Frequentists are flummoxed by the probabilities of singular events, but Bayesians deal with fixed and non-repeatable events all the time.

[...]

A Bayesian happily considers the probability distribution for the speed of light or the probability Obama will win the 2012 election.

Nevermind the fact that Nate Silver is a Frequentist. Or that the speed of light (in any given medium) really does have fixed value3. This is just a straw man characterization of frequentist methods. As I said last time, Frequentists make claims about their methods, not any given use of their methods. An intelligent Frequentist would try to infer structure in the stock market time series4. They might even use a sophisticated filtering algorithm. They would certainly treat the data as resulting from a stochastic process, not a bunch of independent Bernoulli coin flips.

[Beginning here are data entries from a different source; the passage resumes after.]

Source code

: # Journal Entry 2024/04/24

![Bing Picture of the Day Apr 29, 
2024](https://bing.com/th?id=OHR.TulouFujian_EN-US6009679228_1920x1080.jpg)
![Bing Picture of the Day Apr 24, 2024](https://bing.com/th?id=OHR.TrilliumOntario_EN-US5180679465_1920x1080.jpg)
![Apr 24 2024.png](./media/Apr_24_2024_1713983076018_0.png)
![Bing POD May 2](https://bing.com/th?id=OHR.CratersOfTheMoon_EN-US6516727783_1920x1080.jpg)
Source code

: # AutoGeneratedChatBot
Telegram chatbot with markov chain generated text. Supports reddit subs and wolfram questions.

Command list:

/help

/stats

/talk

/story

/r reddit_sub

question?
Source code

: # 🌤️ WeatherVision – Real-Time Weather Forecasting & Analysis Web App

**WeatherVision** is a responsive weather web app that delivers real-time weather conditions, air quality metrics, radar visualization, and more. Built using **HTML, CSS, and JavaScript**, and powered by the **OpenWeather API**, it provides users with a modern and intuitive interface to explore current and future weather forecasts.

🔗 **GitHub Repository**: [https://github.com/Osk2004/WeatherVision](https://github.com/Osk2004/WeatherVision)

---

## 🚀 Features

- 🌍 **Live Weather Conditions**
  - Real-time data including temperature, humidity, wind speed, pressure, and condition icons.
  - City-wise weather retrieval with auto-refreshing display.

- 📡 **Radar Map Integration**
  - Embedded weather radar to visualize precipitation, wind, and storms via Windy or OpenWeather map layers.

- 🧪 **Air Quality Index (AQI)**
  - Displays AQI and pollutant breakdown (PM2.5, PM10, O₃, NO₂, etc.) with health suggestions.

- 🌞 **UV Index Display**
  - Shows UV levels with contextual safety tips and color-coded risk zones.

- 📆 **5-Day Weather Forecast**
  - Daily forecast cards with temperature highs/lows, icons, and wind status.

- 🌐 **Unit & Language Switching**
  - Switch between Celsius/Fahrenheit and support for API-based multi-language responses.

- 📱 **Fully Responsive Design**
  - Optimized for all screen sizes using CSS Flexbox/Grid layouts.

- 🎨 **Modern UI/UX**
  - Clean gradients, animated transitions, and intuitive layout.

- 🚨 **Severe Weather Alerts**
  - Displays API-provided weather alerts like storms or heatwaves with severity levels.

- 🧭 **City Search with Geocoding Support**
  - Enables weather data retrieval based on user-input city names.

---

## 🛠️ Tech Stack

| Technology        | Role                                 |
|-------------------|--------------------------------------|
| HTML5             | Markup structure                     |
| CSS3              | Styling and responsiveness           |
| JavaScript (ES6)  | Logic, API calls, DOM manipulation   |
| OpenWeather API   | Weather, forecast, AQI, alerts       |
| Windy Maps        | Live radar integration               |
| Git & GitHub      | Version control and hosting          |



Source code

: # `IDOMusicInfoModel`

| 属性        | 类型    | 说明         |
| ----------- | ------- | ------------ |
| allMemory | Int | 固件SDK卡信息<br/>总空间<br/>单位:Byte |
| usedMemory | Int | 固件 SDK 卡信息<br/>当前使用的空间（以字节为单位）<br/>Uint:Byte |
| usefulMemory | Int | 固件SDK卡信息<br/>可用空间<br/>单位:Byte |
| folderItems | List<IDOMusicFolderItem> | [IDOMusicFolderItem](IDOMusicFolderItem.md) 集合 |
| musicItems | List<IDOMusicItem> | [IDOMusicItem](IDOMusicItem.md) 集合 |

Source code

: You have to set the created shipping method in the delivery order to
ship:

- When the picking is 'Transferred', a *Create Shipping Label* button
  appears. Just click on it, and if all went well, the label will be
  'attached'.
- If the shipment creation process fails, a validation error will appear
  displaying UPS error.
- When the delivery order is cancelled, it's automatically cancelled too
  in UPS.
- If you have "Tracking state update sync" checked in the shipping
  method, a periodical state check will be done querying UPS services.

We can all agree with Joseph that Mr. Straw Man Frequentist would do pretty terribly as a trader. Unfortunately, as with all straw men, he isn't indicative of the actual methodology used by any statistician with a modicum of training.


  1. I'll mention this now, and probably continue to mention it in the future: I have nothing against Bayesian methods. I'm an instrumentalist (in fact, I really like collecting tools), and my motto is 'if it works, then use it.' But frequentist methods do work, and yet a large group of people (from what I can tell, largely physicists and computer scientists) are growing up hearing a fairy tale along the lines of 'Fisher is dead, long live Bayes!' But like all good fairy tales, there's very little truth to it.

  2. It probably won't surprise you that this is something that people do. And quite successfully, I might add.

  3. Despite what some colorful characters may say.

  4. As someone who has tried to do this with the 'up-down' type model that Joseph proposes, I can tell you: there isn't much structure! Nate Silver covers this topic in a section of The Signal and the Noise titled A Statistical Test of the Efficient-Market Hypothesis. I'll probably write a post on his coverage and my thoughts on it shortly.